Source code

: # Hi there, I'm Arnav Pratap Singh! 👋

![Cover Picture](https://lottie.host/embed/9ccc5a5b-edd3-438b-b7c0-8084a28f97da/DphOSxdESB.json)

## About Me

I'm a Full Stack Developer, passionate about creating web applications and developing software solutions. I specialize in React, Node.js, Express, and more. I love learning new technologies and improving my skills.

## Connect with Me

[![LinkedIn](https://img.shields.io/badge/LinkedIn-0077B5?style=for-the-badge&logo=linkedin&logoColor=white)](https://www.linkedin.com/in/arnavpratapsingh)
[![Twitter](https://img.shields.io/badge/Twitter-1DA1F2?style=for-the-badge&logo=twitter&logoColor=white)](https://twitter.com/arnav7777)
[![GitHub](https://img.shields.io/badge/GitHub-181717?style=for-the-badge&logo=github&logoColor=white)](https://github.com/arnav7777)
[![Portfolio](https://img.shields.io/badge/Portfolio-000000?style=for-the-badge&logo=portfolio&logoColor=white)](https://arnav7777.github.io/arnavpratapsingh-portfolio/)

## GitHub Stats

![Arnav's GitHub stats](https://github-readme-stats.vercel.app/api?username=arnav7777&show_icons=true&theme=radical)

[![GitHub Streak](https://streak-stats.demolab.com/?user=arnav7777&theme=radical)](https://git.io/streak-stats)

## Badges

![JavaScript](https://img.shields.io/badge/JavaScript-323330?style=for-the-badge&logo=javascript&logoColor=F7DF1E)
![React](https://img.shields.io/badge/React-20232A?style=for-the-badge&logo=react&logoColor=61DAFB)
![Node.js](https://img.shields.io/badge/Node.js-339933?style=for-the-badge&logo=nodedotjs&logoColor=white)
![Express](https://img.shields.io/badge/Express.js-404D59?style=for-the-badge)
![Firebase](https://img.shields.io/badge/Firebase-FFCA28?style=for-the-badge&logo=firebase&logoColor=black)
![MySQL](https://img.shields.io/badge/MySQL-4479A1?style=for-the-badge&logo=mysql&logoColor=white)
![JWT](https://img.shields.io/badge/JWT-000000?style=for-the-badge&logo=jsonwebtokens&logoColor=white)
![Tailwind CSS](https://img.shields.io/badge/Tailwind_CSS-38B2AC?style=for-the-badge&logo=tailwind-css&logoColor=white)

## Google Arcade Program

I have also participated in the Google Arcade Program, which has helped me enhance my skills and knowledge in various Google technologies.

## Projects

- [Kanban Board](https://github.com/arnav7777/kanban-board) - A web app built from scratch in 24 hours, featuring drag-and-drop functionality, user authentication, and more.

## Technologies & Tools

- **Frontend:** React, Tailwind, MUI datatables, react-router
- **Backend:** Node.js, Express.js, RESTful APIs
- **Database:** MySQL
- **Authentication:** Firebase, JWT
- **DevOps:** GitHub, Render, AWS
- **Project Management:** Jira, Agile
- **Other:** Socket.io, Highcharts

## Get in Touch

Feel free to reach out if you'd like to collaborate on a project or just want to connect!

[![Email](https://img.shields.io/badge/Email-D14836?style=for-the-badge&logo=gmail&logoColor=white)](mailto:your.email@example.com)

**ABOUT THIS TASK:** Starting at the line that contains "- **DevOps:** GitHub, Render, AWS", retype every line through the end of the records exactly, and nothing else.

**SOLUTION FOR THIS EXERCISE:**
- **DevOps:** GitHub, Render, AWS
- **Project Management:** Jira, Agile
- **Other:** Socket.io, Highcharts

## Get in Touch

Feel free to reach out if you'd like to collaborate on a project or just want to connect!

[![Email](https://img.shields.io/badge/Email-D14836?style=for-the-badge&logo=gmail&logoColor=white)](mailto:your.email@example.com)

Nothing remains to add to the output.